START RECORDED DATA

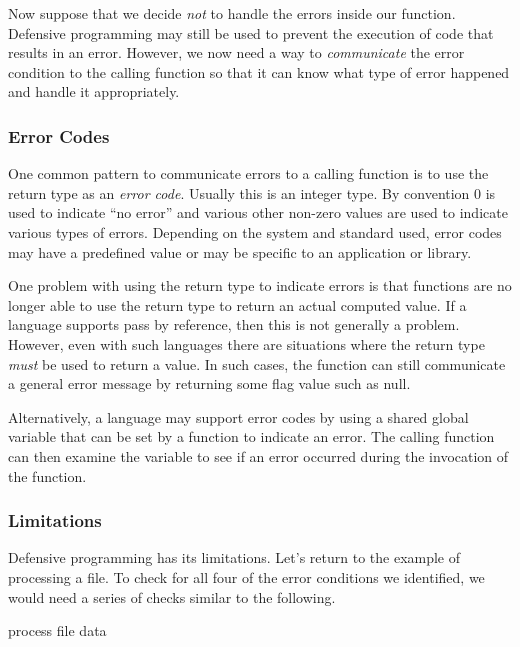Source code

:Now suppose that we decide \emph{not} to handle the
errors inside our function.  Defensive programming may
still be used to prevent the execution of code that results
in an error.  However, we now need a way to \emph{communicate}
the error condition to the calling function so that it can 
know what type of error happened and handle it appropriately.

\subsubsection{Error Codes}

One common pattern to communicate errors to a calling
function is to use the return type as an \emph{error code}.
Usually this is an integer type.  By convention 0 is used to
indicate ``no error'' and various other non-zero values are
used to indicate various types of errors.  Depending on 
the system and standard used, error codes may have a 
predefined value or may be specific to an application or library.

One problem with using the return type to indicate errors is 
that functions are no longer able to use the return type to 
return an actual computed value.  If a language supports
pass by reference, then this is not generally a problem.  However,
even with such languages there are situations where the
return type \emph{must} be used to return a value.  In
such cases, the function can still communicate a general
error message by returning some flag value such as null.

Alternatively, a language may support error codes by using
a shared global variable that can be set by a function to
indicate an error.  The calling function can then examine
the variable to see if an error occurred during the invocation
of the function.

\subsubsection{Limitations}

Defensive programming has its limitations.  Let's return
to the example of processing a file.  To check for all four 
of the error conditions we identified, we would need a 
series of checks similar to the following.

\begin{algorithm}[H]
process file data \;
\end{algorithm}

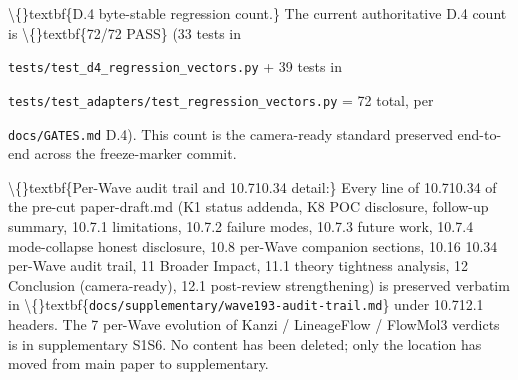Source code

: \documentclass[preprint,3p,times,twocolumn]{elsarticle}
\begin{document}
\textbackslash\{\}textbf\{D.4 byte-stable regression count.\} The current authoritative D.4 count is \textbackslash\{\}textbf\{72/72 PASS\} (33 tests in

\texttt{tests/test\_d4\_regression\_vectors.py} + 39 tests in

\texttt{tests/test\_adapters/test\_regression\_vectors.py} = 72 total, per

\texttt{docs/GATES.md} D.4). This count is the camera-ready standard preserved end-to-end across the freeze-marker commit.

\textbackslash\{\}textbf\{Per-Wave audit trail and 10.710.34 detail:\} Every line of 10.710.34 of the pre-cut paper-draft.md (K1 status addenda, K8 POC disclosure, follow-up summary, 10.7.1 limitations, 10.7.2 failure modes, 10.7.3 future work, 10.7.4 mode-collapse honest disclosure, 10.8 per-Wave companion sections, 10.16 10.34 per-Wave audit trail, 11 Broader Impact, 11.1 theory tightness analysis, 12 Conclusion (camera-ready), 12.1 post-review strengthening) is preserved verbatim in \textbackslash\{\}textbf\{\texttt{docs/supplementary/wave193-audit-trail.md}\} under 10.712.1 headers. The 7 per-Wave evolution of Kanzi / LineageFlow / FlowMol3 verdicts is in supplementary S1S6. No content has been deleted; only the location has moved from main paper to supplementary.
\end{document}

END RECORDED DATA

_TASK TO COMPLETE_. Scan the data above and copy every line with "However" in it.

_RESPONSE TO THE EXERCISE_.
in an error.  However, we now need a way to \emph{communicate}
pass by reference, then this is not generally a problem.  However,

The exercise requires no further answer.